What you have to do: Copy out every line of the records where the string "handling" occurs.

+---+

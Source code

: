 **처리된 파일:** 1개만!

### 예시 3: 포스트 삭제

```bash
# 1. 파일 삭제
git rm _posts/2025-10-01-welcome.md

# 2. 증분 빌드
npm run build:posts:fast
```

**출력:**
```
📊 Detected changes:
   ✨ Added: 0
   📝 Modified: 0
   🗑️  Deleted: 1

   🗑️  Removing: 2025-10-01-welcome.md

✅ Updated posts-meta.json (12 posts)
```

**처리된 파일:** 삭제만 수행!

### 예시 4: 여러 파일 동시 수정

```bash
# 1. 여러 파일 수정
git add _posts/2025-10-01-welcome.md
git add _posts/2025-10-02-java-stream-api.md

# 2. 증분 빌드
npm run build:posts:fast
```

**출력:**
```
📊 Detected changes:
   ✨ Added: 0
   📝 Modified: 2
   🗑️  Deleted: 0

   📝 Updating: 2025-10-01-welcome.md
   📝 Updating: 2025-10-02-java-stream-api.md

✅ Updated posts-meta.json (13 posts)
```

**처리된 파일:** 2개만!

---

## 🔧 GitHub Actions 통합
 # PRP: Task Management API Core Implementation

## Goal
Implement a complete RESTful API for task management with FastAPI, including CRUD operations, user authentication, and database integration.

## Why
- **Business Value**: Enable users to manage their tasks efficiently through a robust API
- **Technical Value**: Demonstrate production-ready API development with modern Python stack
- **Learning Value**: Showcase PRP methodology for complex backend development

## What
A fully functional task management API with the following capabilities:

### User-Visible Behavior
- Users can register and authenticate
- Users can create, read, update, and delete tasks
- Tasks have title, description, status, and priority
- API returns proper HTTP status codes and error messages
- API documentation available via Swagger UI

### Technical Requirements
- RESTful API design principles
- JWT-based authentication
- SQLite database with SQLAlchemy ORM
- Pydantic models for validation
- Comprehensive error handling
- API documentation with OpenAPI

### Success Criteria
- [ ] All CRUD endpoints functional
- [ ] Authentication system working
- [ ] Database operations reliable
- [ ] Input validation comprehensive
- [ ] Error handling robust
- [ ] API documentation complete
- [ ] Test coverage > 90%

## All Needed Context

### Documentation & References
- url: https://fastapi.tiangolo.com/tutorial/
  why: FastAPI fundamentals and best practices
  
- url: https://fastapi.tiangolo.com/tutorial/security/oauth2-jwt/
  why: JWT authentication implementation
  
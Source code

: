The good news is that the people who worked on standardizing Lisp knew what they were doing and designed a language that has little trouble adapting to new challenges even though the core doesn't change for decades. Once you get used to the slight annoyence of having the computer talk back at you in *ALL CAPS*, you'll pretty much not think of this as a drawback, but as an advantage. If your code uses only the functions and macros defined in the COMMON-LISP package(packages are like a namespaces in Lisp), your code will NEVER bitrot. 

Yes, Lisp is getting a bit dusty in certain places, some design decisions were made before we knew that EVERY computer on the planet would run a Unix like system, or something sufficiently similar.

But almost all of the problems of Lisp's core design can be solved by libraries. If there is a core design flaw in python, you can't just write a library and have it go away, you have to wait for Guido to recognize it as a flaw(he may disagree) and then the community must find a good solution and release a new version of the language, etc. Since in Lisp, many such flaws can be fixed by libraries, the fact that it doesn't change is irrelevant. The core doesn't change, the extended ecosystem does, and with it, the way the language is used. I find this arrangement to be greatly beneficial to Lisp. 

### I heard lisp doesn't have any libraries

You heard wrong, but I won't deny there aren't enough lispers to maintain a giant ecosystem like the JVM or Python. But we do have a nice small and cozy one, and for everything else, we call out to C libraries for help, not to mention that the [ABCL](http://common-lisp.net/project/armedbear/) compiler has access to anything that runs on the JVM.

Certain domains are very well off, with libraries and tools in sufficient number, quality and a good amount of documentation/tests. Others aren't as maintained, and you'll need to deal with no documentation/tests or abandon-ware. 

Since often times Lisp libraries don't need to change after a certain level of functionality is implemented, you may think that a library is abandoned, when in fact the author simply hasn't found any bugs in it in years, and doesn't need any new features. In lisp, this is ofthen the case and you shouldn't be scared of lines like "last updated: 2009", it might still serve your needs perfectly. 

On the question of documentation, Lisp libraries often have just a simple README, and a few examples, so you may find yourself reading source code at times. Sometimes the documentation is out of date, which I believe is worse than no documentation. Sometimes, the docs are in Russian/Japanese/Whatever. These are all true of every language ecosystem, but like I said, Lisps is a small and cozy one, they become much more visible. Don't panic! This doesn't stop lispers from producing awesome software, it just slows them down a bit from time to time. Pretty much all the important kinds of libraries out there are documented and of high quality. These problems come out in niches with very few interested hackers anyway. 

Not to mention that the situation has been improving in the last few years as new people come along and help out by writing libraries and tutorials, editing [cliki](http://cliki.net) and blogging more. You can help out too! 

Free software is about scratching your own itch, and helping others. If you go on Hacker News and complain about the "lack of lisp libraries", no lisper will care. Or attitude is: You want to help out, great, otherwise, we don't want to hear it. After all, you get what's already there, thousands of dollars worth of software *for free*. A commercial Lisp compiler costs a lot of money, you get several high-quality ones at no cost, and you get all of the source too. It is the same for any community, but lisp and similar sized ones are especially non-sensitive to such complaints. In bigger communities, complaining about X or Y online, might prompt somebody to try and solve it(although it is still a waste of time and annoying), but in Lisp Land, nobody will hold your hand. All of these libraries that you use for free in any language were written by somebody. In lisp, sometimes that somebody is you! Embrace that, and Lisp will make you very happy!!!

+---+

Response below:
- Comprehensive error handling
- [ ] Error handling robust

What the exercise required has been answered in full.